Among the lines below, copy exactly those from the one with "- fixed wrong" through the one with "- altered MakeBatch()", counting both ends.

=== Begin Enclosure ===

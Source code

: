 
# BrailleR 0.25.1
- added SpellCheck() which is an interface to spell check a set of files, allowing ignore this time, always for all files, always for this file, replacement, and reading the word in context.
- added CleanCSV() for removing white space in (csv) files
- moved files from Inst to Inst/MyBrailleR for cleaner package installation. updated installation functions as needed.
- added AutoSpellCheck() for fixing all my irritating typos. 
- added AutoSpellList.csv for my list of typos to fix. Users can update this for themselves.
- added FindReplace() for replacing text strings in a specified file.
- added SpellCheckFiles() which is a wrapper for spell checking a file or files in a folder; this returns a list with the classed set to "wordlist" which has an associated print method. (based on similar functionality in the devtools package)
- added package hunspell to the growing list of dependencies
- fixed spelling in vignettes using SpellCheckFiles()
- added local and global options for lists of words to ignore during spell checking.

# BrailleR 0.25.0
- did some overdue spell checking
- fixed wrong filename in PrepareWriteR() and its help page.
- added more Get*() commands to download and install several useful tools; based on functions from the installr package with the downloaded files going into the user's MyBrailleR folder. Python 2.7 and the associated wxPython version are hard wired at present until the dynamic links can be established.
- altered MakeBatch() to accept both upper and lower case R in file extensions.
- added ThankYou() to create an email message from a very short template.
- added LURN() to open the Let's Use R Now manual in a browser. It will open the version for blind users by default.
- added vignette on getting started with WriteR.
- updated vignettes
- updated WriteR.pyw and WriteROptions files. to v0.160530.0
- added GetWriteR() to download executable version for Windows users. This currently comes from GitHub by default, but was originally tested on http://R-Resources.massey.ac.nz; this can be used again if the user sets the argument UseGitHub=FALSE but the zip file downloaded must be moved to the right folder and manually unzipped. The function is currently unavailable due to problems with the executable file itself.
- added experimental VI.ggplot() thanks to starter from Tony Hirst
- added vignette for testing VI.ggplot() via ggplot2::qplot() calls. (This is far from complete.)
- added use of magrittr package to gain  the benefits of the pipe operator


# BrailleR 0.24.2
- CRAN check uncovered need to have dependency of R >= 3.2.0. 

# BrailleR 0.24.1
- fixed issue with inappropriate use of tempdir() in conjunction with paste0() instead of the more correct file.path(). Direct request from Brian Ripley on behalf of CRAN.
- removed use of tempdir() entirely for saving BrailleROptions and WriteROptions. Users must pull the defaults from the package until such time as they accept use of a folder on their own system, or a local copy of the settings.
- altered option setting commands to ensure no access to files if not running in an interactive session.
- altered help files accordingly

=== End Enclosure ===
=== Begin Enclosure ===

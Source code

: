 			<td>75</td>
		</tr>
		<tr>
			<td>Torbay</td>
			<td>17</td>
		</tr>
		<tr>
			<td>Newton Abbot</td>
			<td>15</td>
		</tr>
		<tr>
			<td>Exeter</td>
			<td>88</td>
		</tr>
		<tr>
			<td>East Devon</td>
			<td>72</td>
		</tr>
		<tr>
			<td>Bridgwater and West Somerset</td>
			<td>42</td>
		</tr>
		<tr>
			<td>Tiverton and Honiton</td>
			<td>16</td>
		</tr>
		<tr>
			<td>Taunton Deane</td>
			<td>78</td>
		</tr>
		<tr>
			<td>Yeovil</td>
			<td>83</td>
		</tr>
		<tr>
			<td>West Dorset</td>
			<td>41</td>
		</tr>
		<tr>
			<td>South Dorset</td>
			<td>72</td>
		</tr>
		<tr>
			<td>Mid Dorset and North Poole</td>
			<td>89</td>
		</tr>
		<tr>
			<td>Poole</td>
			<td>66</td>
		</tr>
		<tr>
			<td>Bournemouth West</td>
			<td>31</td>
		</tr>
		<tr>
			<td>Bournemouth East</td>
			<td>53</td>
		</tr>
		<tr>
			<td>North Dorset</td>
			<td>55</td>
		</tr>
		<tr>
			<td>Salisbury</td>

=== End Enclosure ===

▶ _WRITTEN SOLUTION_:
- fixed wrong filename in PrepareWriteR() and its help page.
- added more Get*() commands to download and install several useful tools; based on functions from the installr package with the downloaded files going into the user's MyBrailleR folder. Python 2.7 and the associated wxPython version are hard wired at present until the dynamic links can be established.
- altered MakeBatch() to accept both upper and lower case R in file extensions.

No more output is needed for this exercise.